ECLI:NL:GHAMS:2021:715
Gerechtshof Amsterdam
- Beschikking
- Rechtspraak.nl
Hoger beroep inzake verzoek tot ondertoezichtstelling van minderjarige [kind 1]
In deze zaak heeft het Gerechtshof Amsterdam op 9 maart 2021 uitspraak gedaan in hoger beroep over de ondertoezichtstelling van de minderjarige [kind 1]. De moeder, verzoekster in hoger beroep, had bezwaar gemaakt tegen de beschikking van de kinderrechter in de rechtbank Noord-Holland, die op 9 oktober 2020 had besloten [kind 1] onder toezicht te stellen van de gecertificeerde instelling William Schrikker Stichting Jeugdbescherming & Jeugdreclassering (GI) voor een periode van één jaar. De moeder stelde dat de gronden voor de ondertoezichtstelling niet meer aanwezig waren, terwijl de vader zich bij haar standpunt aansloot. De Raad voor de Kinderbescherming en de GI waren van mening dat de ondertoezichtstelling gerechtvaardigd bleef.

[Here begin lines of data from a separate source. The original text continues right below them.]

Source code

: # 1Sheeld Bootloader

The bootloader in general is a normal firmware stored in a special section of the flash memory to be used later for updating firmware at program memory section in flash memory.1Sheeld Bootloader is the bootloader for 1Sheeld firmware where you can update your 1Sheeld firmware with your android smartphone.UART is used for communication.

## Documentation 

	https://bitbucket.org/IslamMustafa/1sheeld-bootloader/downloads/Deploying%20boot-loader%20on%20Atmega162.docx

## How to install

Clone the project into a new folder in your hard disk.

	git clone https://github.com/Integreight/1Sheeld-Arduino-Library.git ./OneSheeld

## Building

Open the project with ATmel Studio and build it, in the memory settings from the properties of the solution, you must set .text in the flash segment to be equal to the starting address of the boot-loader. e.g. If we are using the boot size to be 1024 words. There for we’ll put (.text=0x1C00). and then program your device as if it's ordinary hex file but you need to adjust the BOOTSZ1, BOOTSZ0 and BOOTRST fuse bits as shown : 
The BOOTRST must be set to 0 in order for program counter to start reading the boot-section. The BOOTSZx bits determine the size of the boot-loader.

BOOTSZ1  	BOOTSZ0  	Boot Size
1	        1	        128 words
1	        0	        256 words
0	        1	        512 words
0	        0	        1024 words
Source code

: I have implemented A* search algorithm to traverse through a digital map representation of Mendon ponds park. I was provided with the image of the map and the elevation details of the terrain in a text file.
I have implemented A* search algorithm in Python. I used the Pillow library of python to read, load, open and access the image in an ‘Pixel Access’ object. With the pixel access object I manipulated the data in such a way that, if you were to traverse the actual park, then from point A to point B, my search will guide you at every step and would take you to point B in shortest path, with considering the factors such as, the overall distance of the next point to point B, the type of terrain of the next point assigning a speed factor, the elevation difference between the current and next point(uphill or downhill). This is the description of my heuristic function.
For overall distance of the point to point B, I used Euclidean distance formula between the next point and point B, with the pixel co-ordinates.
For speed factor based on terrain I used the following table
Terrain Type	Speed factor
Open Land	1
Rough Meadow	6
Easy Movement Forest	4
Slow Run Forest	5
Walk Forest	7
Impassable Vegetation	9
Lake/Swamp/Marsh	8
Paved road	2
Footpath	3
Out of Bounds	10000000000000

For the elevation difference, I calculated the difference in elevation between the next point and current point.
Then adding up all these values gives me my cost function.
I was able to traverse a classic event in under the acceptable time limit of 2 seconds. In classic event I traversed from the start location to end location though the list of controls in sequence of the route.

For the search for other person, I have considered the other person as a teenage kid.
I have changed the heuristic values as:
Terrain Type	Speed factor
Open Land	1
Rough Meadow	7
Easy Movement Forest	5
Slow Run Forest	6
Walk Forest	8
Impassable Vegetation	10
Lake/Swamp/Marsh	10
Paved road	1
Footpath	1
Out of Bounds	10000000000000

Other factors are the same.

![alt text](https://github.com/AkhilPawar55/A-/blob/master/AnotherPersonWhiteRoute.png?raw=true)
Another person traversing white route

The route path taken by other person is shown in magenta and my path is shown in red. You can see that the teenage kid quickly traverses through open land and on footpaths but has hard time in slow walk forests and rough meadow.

Tijdens de mondelinge behandeling op 28 januari 2021 werd duidelijk dat [kind 1] in het verleden te maken had gehad met ernstige problemen op school en in zijn ontwikkeling. De ouders hadden gezamenlijk het gezag over [kind 1] en zijn broertje [kind 2], maar de moeder had moeite met het accepteren van de problematiek van [kind 1]. Het hof oordeelde dat er ten tijde van de bestreden beschikking voldoende aanwijzingen waren dat [kind 1] ernstig in zijn ontwikkeling werd bedreigd. De zorgen van de Raad waren onderbouwd door diagnostisch onderzoek en rapportages.
Echter, tijdens de zitting in hoger beroep bleek dat [kind 1] op zijn nieuwe school goed functioneerde en dat de zorgen over zijn ontwikkeling afnamen. Het hof concludeerde dat de gronden voor de ondertoezichtstelling niet meer aanwezig waren en heeft de beschikking van de kinderrechter gedeeltelijk vernietigd. De ondertoezichtstelling werd bekrachtigd tot de datum van de uitspraak, maar het verzoek van de Raad voor de Kinderbescherming voor verdere ondertoezichtstelling werd afgewezen. De moeder kreeg geen proceskostenveroordeling toegewezen.